A la Révolution, pour l’église, il n’y a pas eu d’indemnisation sinon une tentative d’un « salariat » pour les prêtres.

Aussi, en feuilletant de nombreux actes de vente des biens de ces abbayes, je me suis étonné de ne jamais trouver de traces de ventes de bibliothèques (meubles et contenus) et pourtant chacune d’elles en possédait une. Celle de Moiremont était, dixit l’Abbé Lallement, « remarquable et bien achalandée ». Nul ne sait ce qu’elle est devenue. Sans doute a-t-elle été dispersée, volée, détruite. Etait-il compromettant ou mal vu à cette époque de posséder des écrits religieux, outre le fait que la lecture n’était pas l’apanage de tous ?

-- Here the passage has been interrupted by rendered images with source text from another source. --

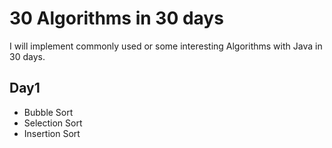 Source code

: # 30 Algorithms in 30 days
I will implement commonly used or some interesting Algorithms with Java in 30 days.
## Day1
- Bubble Sort
- Selection Sort
- Insertion Sort
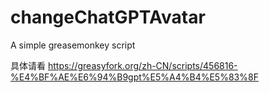 # changeChatGPTAvatar
A simple greasemonkey script

具体请看
https://greasyfork.org/zh-CN/scripts/456816-%E4%BF%AE%E6%94%B9gpt%E5%A4%B4%E5%83%8F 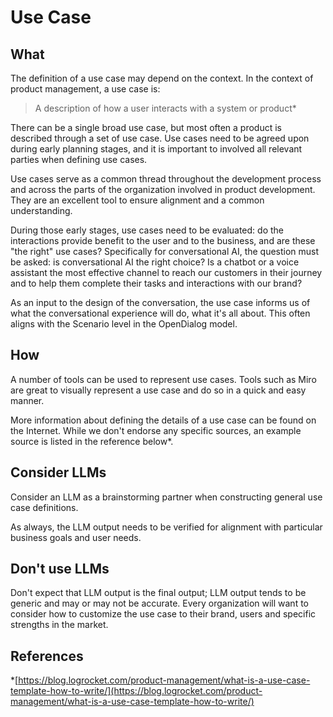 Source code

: # Use Case

## What

The definition of a use case may depend on the context. In the context of product management, a use case is:&#x20;

> A description of how a user interacts with a system or product\*

There can be a single broad use case, but most often a product is described through a set of use case. Use cases need to be agreed upon during early planning stages, and it is important to involved all relevant parties when defining use cases.

Use cases serve as a common thread throughout the development process and across the parts of the organization involved in product development. They are an excellent tool to ensure alignment and a common understanding.&#x20;

During those early stages, use cases need to be evaluated: do the interactions provide benefit to the user and to the business, and are these "the right" use cases? Specifically for conversational AI, the question must be asked: is conversational AI the right choice? Is a chatbot or a voice assistant the most effective channel to reach our customers in their journey and to help them complete their tasks and interactions with our brand?

As an input to the design of the conversation, the use case informs us of what the conversational experience will do, what it's all about. This often aligns with the Scenario level in the OpenDialog model. &#x20;

## How

A number of tools can be used to represent use cases. Tools such as Miro are great to visually represent a use case and do so in a quick and easy manner.&#x20;

More information about defining the details of a use case can be found on the Internet. While we don't endorse any specific sources, an example source is listed in the reference below\*.&#x20;

## Consider LLMs

Consider an LLM as a brainstorming partner when constructing general use case definitions. &#x20;

As always, the LLM output needs to be verified for alignment with particular business goals and user needs. &#x20;

## Don't use LLMs

Don't expect that LLM output is the final output; LLM output tends to be generic and may or may not be accurate. Every organization will want to consider how to customize the use case to their brand, users and specific strengths in the market.&#x20;

## References

\*[https://blog.logrocket.com/product-management/what-is-a-use-case-template-how-to-write/](https://blog.logrocket.com/product-management/what-is-a-use-case-template-how-to-write/)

Aussi, en février 2014, en nettoyant une maison inhabitée qui venait d’être visitée, Monsieur VD (il se reconnaîtra), a trouvé, au milieu de journaux et prospectus éparpillésdeux livres et une feuille volante grignotés par les souris, dont le sort immédiat était plus près de la benne que d’autre chose. Y avait-il d’autres livres ou documents à l’origine dans cette corbeille d’osier retournée ? Nul ne le saura. Réflexion faite, après les avoir dépoussiérés, séchés, quelle émotion de pouvoir découvrir leur contenu de d’appréhender leurs origines.
- La feuille volante date de 1631 et concerne un texte de loi exemptant les ecclésiastiques de la redevance de la taille. A noter qu’à cette époque, la taille représente 50% du revenu du royaume.

- Le premier livre date de 1692 (l’Année chrétienne) et a été publié avec l’autorisation royale de Louis XIV. La première surprise passée, une autre m’attendait en découvrant l’annotation écrite à la plume le 3 février 1822 par J-N Robert, manœuvrier demeurant à Moiremont.Ce livre, en toute logique, devait représenter une grande part de son patrimoine pour oser « une bouteille en récompense », quand on sait qu’à cette époque, une bouteille de vin représentait une journée de travail.
De surcroît, une plume servait de marque-page à l’explication de l’évangile sur sainte Marie-Madeleine, patronne du village, curieuse coïncidence.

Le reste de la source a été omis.